Molly Campbell (MC): For our readers that may not be familiar, what are lipids? Why are they useful to study as potential biomarkers for diseases?
Chris Lauber (CL): Lipids are a diverse group of small molecules. Glycerolipids, sterol lipids, sphingolipids, phospholipids – there are thousands of distinct lipids. Each lipid is chemically unique, and they have many different biological functions.
One biological role is to form the matrix of cell membranes, where they support a variety of vital functions. But lipids also function as energy storage, and serve as hormones, essential nutrients or cellular signaling molecules too. More and more we find functions related to individual lipid molecules.
In humans, there are thousands of different lipids that are linked to health and disease. Their molecular interplay with genes, proteins and metabolites influences our well-being. This interplay is strongly affected by the cellular supply of each of these lipids.
“Healthy” means all lipids are perfectly balanced. Each cell must constantly adjust its lipid metabolism to achieve this goal. A disordered lipid metabolism poses a direct threat to health and life. It can fuel the development and even cause severe diseases. Lipids can thus serve as biomarkers to monitor the health of an individual.
MC: Can you discuss how a “lipidomics profile” is created?

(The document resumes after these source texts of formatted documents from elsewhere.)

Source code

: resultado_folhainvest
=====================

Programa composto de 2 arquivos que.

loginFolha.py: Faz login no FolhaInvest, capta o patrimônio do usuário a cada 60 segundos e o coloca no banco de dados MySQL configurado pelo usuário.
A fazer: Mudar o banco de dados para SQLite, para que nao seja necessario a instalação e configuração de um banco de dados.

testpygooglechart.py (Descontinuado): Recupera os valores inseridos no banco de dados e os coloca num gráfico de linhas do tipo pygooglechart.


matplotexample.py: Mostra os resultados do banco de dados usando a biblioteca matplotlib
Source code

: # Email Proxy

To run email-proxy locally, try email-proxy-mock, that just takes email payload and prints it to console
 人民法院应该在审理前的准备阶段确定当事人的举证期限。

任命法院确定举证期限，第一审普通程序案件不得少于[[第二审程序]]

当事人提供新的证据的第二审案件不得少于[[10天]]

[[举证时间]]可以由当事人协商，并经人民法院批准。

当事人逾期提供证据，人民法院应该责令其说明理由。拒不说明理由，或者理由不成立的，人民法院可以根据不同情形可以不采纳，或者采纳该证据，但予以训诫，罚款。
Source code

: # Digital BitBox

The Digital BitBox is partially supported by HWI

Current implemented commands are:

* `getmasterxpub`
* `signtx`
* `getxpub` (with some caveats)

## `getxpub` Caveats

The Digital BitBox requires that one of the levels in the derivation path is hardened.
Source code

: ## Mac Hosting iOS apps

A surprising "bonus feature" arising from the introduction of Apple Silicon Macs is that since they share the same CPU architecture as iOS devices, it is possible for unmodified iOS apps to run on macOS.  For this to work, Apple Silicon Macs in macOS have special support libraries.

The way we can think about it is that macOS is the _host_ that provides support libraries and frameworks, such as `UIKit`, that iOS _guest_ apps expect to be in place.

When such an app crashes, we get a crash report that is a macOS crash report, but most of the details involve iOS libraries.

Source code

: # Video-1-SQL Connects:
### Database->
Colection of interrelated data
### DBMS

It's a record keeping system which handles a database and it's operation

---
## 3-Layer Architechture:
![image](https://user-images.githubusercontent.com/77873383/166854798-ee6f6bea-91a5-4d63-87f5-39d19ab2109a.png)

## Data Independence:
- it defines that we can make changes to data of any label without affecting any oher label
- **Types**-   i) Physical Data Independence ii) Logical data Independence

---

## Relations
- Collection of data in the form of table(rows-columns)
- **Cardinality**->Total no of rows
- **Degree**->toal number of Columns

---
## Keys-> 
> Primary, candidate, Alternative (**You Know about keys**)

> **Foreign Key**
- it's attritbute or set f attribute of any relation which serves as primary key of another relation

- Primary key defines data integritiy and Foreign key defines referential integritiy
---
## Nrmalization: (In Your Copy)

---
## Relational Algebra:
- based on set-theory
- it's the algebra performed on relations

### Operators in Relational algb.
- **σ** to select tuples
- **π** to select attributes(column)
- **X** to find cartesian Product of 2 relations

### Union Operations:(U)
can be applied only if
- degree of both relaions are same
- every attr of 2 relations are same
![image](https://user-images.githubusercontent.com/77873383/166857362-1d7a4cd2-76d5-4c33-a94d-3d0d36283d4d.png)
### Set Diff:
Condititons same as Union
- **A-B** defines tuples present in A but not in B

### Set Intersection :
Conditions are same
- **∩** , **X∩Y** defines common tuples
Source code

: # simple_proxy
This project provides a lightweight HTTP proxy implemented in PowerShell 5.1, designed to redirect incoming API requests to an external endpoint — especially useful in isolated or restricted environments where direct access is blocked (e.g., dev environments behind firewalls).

CL: Testing selected lipid molecules provides only a glimpse at the state of health. Measuring all lipids at once paints the big picture, a full lipidome. The technical solution to this is lipidomics, where thousands of lipids from biological samples are analyzed at once
The lipids are shot into a mass spectrometer. Bioinformatics solutions and bio-statistical methods convert the mass spectrometer results into powerful charts and graphs. These extended lipidomics profiles tell us all about the lipids and lipid metabolism of the original biological sample.
MC: This study focused on 184 lipids – can you discuss why these lipids were analyzed, and provide further detail on specific lipids that were particularly important to focus on?
CL: Our lipidomics analysis covers a wide range of lipids from phospholipids and sphingolipids to sterol lipids, glycerolipids and more – in total more than 4200 lipids. This means that the coverage includes those lipids that are part of the traditional lipid panel, and thus already known to be linked to cardiovascular disease and diabetes, e.g., triglycerides and cholesterol.
Yet, the lipidomics measurement of a biological sample covers the full lipidome and thus the data set includes further lipids and also more details about the lipids. As we analyzed the samples, we acquired detailed lipidomics profiles containing hundreds of lipids. We then proceeded with the data analysis and selected only the most reliable lipid candidates. This set of most reliable candidates included the 184 lipids we focused on in this work.
MC: Can you tell us more about the methods used in this study?
CL: In the 90s, blood samples of about 4,000 study participants were sampled and frozen. Over the course of the next 23 years, the study participants were followed up with and incidents of multiple diseases were recorded, e.g., CVD and T2D. We analyzed these samples to acquire their lipidomes, i.e., their detailed lipid profiles. We excluded participants with prevalent T2D or CVD at the time of sampling and performed statistical tests to calculate the risk for developing T2D and CVD for the remaining lipid profiles. We created predictive models based on the full lipidomes.
MC: How could this study be used to inform personalized medicine practices?
CL: In principle, this study can be used to calculate the individual risk for T2D or CVD from the lipidome of a person. It is a first step in the direction of personalized medical practices.
MC: Are there any limitations to the work that you wish to highlight?
CL: This study is based on a Swedish cohort and thus will need to be independently checked in other countries and ethnicities.
MC: What are your next steps in this research space?
CL: We want to move from research towards an assay that can be used in medical practice.
Professor Chris Lauber was speaking to Molly Campbell, Senior Science Writer.